Earl of Newcastle refuses Derbyshire petition

In Derbyshire on February 20 at 7:00 pm

20 February 1642/3 (Mon) || They write out of Darbie-shire, that the Countrey sent a Petition to the Lord of New Castle, to intreat that free passage might be permitted for some port of Tinne and Lead, and because the Gentleman that went (though no friend to the Parliament) might passe the safer, he took a Papist along with him, the better to ingratiate himselfe with my Lord, and to passe safely; when he came and delivered his Petition, the Earle anwered he could not grant it, because it would be good to Chesterfield, Sheffeild, and other Townes that were friends to the Parliament; The Petitioner replyed, that if the Miners were hindred of their worke, they would plunder the County; and let them, said the Lord New-Castle, and I will come and helpe them, and powre boyling oyle upon the rich Churles, to make them confesse where their money is. This County that was as unanimously right for the Parliament, as any in England, for want of heads, and incouragement, is much declined. || Humphrey Blunden – Speciall Passages (P)

Windsor: Royalist prisoners petition the King; Royalist spy interrogated

In Berkshire, Oxford on February 4 at 8:40 pm

4th February 1642/3 (Sat) || The prisoners at Windsor are much discontented at his Majesty, that he esteemes of a Round-head at so high a price, as not to thinke Cavalieres worthy to be exchanged for them, they petitioned His Majesty speedily to take some course (for now they despaired to be released by the Apprentices designe) for their liberty: A Drummer was sent with the Petition on Thursday last to Oxford,¹ who returned againe with a Ticket from the Earle of Craford, and Master Ashburnham, addressed to (No body) that his Majesty had sent one Browne back with the Drummer, to take a list of the Prisoners there, and at London, and then his Majesties pleasure should be further known, which being in an unusuall manner, not according to the Law of Armes, it is intending the Gent. be sent back againe (though in strictnesse fit to be punished) and to returne with a Trumpet, or Drum, according to use. Master Ford the high Sheriffe, prisoner at Windsor is not so lame of his Leg, and his Arme, as he lately pretended he was, nor is he debarred pen and incke (as the Parliament Souldiers are at Oxford) for he writ a Letter to a Malignant in London, to presse the King speedily to exchange him, for he had 1000.li ready, and could in three days bring 400 gallant men with him, well mounted and Armed.
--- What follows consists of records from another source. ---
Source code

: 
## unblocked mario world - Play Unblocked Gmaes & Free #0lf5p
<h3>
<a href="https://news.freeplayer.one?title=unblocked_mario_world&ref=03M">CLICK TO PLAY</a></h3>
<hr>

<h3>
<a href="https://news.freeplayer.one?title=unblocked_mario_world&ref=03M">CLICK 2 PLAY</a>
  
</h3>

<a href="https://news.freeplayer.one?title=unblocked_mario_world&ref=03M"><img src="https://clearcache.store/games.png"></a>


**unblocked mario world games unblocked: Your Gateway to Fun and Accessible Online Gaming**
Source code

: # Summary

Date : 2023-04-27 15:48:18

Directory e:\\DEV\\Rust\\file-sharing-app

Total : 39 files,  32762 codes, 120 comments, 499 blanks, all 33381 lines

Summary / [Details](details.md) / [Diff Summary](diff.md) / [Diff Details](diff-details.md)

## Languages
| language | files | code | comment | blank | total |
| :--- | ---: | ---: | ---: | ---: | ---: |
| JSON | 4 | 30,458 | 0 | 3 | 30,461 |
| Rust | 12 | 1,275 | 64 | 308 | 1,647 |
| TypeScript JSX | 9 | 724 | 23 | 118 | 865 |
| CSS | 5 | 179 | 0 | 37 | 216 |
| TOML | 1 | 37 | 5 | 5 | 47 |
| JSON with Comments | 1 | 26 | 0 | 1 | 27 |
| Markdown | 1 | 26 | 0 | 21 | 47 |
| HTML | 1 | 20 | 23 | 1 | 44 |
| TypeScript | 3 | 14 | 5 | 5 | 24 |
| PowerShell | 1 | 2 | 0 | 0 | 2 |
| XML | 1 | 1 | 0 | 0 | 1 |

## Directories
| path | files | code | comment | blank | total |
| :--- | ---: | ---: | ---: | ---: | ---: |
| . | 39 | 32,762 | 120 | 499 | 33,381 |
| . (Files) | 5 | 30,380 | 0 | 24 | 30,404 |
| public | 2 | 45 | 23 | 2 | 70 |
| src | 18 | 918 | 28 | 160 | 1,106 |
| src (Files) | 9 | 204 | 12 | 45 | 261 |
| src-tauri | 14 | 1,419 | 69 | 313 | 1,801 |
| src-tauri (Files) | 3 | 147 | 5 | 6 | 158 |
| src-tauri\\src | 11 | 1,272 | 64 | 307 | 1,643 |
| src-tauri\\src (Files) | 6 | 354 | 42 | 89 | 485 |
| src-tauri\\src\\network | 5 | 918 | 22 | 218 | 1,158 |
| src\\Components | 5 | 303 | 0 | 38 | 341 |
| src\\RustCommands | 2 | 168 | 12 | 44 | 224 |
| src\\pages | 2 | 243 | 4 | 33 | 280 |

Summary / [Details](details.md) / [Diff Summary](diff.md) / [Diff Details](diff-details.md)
There is brought to Windsor to be tryed by a Counsell of War one Kempe a Harnish-maker of London, who hath been severall times sent to Oxford, and from thence hither as a Spie; sometimes bringing Letters to Mistresse Marsh a Malignant which dwels in the Tower, who by secret directions communicated the Letters to persons of note, Malignantly affected: He toare the Letters of consequence from Sir John Harrington in so small pieces, that not one sentence of it could be read, for hee said, Sir John told him, if it were taken about him, and read, he would be hanged; yet at last he confessed that the maine scope of the Letter was to convey two small pieces of Ordnance to Oxford, and discovered the private way by which powder, and things of that nature was conveyed to Oxford.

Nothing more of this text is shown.